> **About this exercise**
Only the number is wanted: tally the lines below that contain the word "noindent".
───── Extracted data
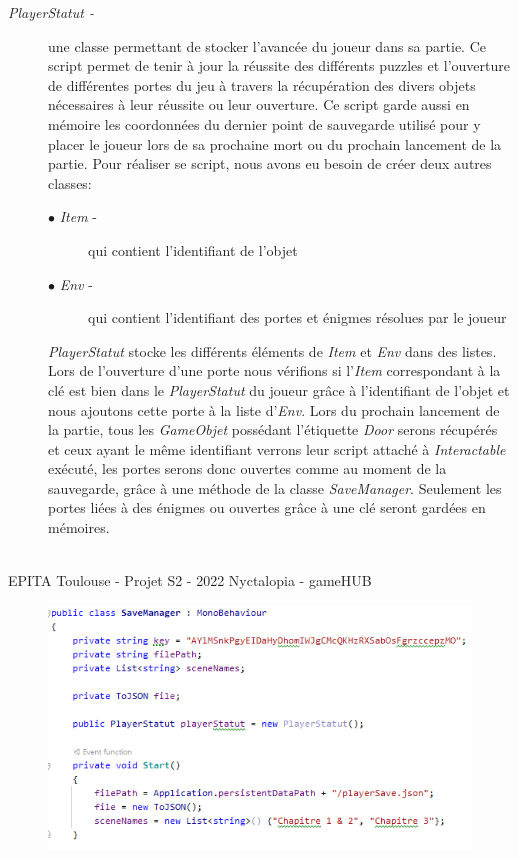 \begin{description}
  \item[\emph{PlayerStatut -}] une classe permettant de stocker l’avancée du joueur dans sa partie. Ce script permet de tenir à jour la réussite des différents puzzles et l’ouverture de différentes portes du jeu à travers la récupération des divers objets nécessaires à leur réussite ou leur ouverture. Ce script garde aussi en mémoire les coordonnées du dernier point de sauvegarde utilisé pour y placer le joueur lors de sa prochaine mort ou du prochain lancement de la partie.
  Pour réaliser se script, nous avons eu besoin de créer deux autres classes:
  \begin{description}
    \item[$\bullet$ \emph{Item} -] qui contient l’identifiant de l’objet
    \item[$\bullet$ \emph{Env} -] qui contient l’identifiant des portes et énigmes résolues par le joueur
\end{description}
\emph{PlayerStatut} stocke les différents éléments de \emph{Item} et \emph{Env} dans des listes.
Lors de l’ouverture d’une porte nous vérifions si l’\emph{Item} correspondant à la clé est bien dans le \emph{PlayerStatut} du joueur grâce à l'identifiant de l'objet et nous ajoutons cette porte à la liste d’\emph{Env}. Lors du prochain lancement de la partie, tous les \emph{GameObjet} possédant l'étiquette \emph{Door} serons récupérés et ceux ayant le même identifiant verrons leur script attaché à \emph{Interactable} exécuté, les portes serons donc ouvertes comme au moment de la sauvegarde, grâce à une méthode de la classe \emph{SaveManager}. Seulement les portes liées à des énigmes ou ouvertes grâce à une clé seront gardées en mémoires.
\end{description}

\vfill
\noindent\makebox[\linewidth]{\rule{.8\paperwidth}{.6pt}}\\[0.2cm]
EPITA Toulouse - Projet S2 - 2022 \hfill Nyctalopia - gameHUB
\noindent\makebox[\linewidth]{\rule{.8\paperwidth}{.6pt}}
\newpage

\begin{figure}[H]
\centering
\begin{minipage}{.5\textwidth}
  \centering
  \centerline{\includegraphics[width=1.5\linewidth]{img/gameplay/Savamanager.PNG}}
  \label{fig:octobercrowfont}
\end{minipage}%
\end{figure}

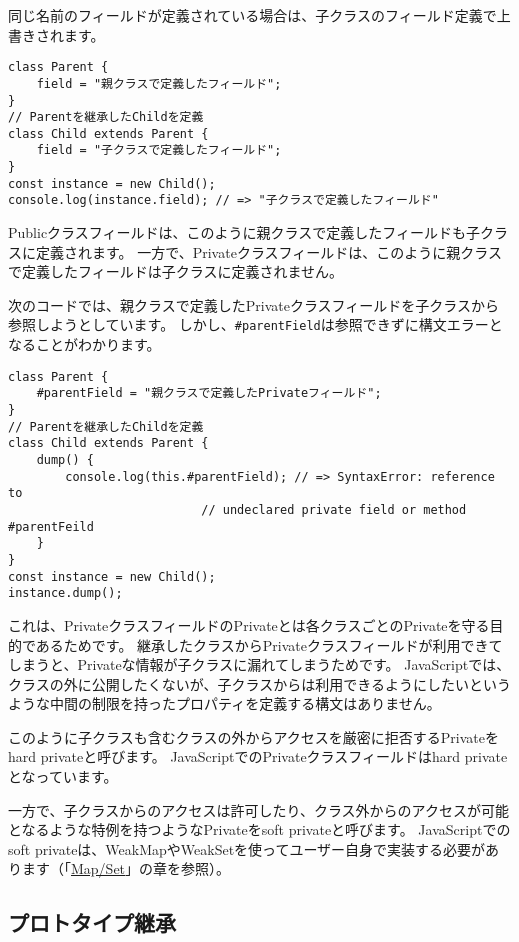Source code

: 同じ名前のフィールドが定義されている場合は、子クラスのフィールド定義で上書きされます。

\begin{lstlisting}
class Parent {
    field = "親クラスで定義したフィールド";
}
// Parentを継承したChildを定義
class Child extends Parent {
    field = "子クラスで定義したフィールド";
}
const instance = new Child();
console.log(instance.field); // => "子クラスで定義したフィールド"
\end{lstlisting}

Publicクラスフィールドは、このように親クラスで定義したフィールドも子クラスに定義されます。
一方で、Privateクラスフィールドは、このように親クラスで定義したフィールドは子クラスに定義されません。

次のコードでは、親クラスで定義したPrivateクラスフィールドを子クラスから参照しようとしています。
しかし、\texttt{\#parentField}は参照できずに構文エラーとなることがわかります。

\begin{lstlisting}
class Parent {
    #parentField = "親クラスで定義したPrivateフィールド";
}
// Parentを継承したChildを定義
class Child extends Parent {
    dump() {
        console.log(this.#parentField); // => SyntaxError: reference to 
                           // undeclared private field or method #parentFeild
    }
}
const instance = new Child();
instance.dump();
\end{lstlisting}

これは、PrivateクラスフィールドのPrivateとは各クラスごとのPrivateを守る目的であるためです。
継承したクラスからPrivateクラスフィールドが利用できてしまうと、Privateな情報が子クラスに漏れてしまうためです。
JavaScriptでは、クラスの外に公開したくないが、子クラスからは利用できるようにしたいというような中間の制限を持ったプロパティを定義する構文はありません。

このように子クラスも含むクラスの外からアクセスを厳密に拒否するPrivateをhard privateと呼びます。
JavaScriptでのPrivateクラスフィールドはhard privateとなっています。

一方で、子クラスからのアクセスは許可したり、クラス外からのアクセスが可能となるような特例を持つようなPrivateをsoft privateと呼びます。
JavaScriptでのsoft privateは、WeakMapやWeakSetを使ってユーザー自身で実装する必要があります（「\hyperlink{map-and-set}{Map/Set}」の章を参照）。

\hypertarget{prototype-inheritance}{%
\subsection{プロトタイプ継承}\label{prototype-inheritance}}

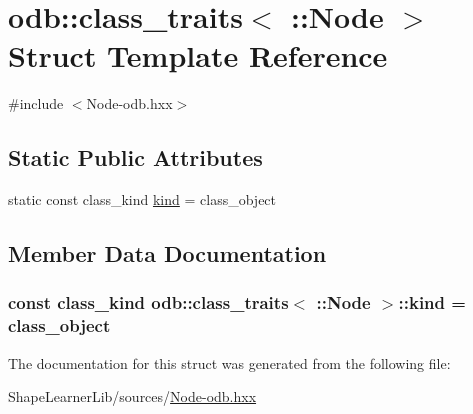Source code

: \hypertarget{structodb_1_1class__traits_3_01_1_1_node_01_4}{}\section{odb\+:\+:class\+\_\+traits$<$ \+:\+:Node $>$ Struct Template Reference}
\label{structodb_1_1class__traits_3_01_1_1_node_01_4}


{\ttfamily \#include $<$Node-\/odb.\+hxx$>$}

\subsection*{Static Public Attributes}
\begin{DoxyCompactItemize}
\item 
static const class\+\_\+kind \hyperlink{structodb_1_1class__traits_3_01_1_1_node_01_4_a2725ce81ae003cb736e8bd920dde5c0e}{kind} = class\+\_\+object
\end{DoxyCompactItemize}


\subsection{Member Data Documentation}
\hypertarget{structodb_1_1class__traits_3_01_1_1_node_01_4_a2725ce81ae003cb736e8bd920dde5c0e}{}
\subsubsection[{kind}]{\setlength{\rightskip}{0pt plus 5cm}const class\+\_\+kind odb\+::class\+\_\+traits$<$ \+::{\bf Node} $>$\+::kind = class\+\_\+object\hspace{0.3cm}{\ttfamily [static]}}\label{structodb_1_1class__traits_3_01_1_1_node_01_4_a2725ce81ae003cb736e8bd920dde5c0e}


The documentation for this struct was generated from the following file\+:\begin{DoxyCompactItemize}
\item 
Shape\+Learner\+Lib/sources/\hyperlink{_node-odb_8hxx}{Node-\/odb.\+hxx}\end{DoxyCompactItemize}
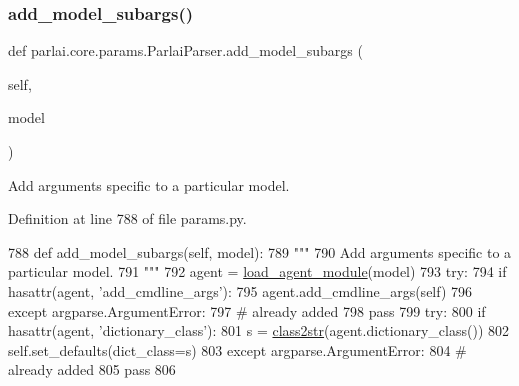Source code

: \subsubsection{\texorpdfstring{add\+\_\+model\+\_\+subargs()}{add\_model\_subargs()}}
{\footnotesize\ttfamily def parlai.\+core.\+params.\+Parlai\+Parser.\+add\+\_\+model\+\_\+subargs (\begin{DoxyParamCaption}\item[{}]{self,  }\item[{}]{model }\end{DoxyParamCaption})}

\begin{DoxyVerb}Add arguments specific to a particular model.
\end{DoxyVerb}
 

Definition at line 788 of file params.\+py.


\begin{DoxyCode}
788     \textcolor{keyword}{def }add\_model\_subargs(self, model):
789         \textcolor{stringliteral}{"""}
790 \textcolor{stringliteral}{        Add arguments specific to a particular model.}
791 \textcolor{stringliteral}{        """}
792         agent = \hyperlink{namespaceparlai_1_1core_1_1loader_a8e6a8f524cba24b80e9bd157c2e0ab8b}{load\_agent\_module}(model)
793         \textcolor{keywordflow}{try}:
794             \textcolor{keywordflow}{if} hasattr(agent, \textcolor{stringliteral}{'add\_cmdline\_args'}):
795                 agent.add\_cmdline\_args(self)
796         \textcolor{keywordflow}{except} argparse.ArgumentError:
797             \textcolor{comment}{# already added}
798             \textcolor{keywordflow}{pass}
799         \textcolor{keywordflow}{try}:
800             \textcolor{keywordflow}{if} hasattr(agent, \textcolor{stringliteral}{'dictionary\_class'}):
801                 s = \hyperlink{namespaceparlai_1_1core_1_1params_a4abab85fb7a745de31fcc73de5840a60}{class2str}(agent.dictionary\_class())
802                 self.set\_defaults(dict\_class=s)
803         \textcolor{keywordflow}{except} argparse.ArgumentError:
804             \textcolor{comment}{# already added}
805             \textcolor{keywordflow}{pass}
806 
\end{DoxyCode}
\mbox{\label{classparlai_1_1core_1_1params_1_1ParlaiParser_a6043b5b5c36f99f85a9791dd8dc35551}}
──────────
> **Output of the exercise**
2